■ **Exercise requirements**
Where the records below have a line with "logoColor", that line is to be copied.

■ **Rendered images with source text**
──────

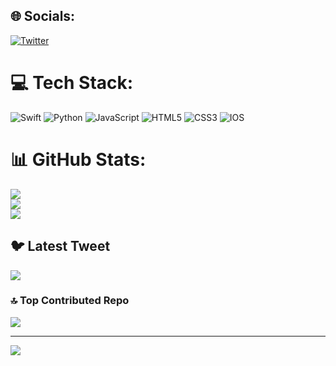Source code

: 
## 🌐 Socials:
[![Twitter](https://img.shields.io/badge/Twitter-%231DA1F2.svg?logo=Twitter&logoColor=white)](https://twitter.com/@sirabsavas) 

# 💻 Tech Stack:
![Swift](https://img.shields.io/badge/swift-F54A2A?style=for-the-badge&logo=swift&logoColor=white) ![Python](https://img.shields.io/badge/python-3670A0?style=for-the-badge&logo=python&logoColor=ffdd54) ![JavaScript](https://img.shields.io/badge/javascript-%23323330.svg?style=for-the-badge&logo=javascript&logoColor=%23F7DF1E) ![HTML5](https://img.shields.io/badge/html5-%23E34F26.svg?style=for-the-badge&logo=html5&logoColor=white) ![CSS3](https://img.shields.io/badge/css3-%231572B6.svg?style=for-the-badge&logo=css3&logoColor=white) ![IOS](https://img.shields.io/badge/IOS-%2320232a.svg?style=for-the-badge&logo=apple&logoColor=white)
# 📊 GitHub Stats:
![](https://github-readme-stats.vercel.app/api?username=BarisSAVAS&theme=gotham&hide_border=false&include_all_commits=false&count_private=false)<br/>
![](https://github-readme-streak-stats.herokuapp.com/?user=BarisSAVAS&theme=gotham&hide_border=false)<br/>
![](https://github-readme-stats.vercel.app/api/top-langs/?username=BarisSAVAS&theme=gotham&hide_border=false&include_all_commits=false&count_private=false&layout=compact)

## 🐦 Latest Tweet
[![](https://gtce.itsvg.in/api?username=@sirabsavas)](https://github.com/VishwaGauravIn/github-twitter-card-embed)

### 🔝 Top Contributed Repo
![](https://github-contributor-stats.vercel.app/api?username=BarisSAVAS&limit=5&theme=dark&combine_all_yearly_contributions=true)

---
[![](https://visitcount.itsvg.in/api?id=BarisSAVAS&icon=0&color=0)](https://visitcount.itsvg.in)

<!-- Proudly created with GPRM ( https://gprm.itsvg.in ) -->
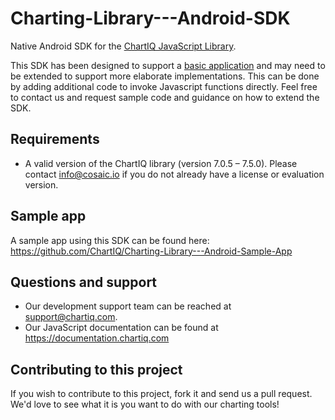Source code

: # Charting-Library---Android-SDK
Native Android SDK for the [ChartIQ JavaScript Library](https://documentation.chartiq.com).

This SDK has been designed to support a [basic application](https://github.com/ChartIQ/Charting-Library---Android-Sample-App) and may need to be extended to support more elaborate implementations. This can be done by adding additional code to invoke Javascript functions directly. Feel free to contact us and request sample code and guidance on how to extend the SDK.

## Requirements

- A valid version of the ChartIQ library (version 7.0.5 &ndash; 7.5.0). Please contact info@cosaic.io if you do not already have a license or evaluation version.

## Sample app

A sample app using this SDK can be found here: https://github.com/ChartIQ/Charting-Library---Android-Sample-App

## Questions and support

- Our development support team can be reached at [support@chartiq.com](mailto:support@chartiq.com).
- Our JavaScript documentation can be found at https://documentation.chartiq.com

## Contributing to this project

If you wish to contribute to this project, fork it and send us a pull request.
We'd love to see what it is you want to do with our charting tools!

──────

■ **Result of this exercise**
[![Twitter](https://img.shields.io/badge/Twitter-%231DA1F2.svg?logo=Twitter&logoColor=white)](https://twitter.com/@sirabsavas) 
![Swift](https://img.shields.io/badge/swift-F54A2A?style=for-the-badge&logo=swift&logoColor=white) ![Python](https://img.shields.io/badge/python-3670A0?style=for-the-badge&logo=python&logoColor=ffdd54) ![JavaScript](https://img.shields.io/badge/javascript-%23323330.svg?style=for-the-badge&logo=javascript&logoColor=%23F7DF1E) ![HTML5](https://img.shields.io/badge/html5-%23E34F26.svg?style=for-the-badge&logo=html5&logoColor=white) ![CSS3](https://img.shields.io/badge/css3-%231572B6.svg?style=for-the-badge&logo=css3&logoColor=white) ![IOS](https://img.shields.io/badge/IOS-%2320232a.svg?style=for-the-badge&logo=apple&logoColor=white)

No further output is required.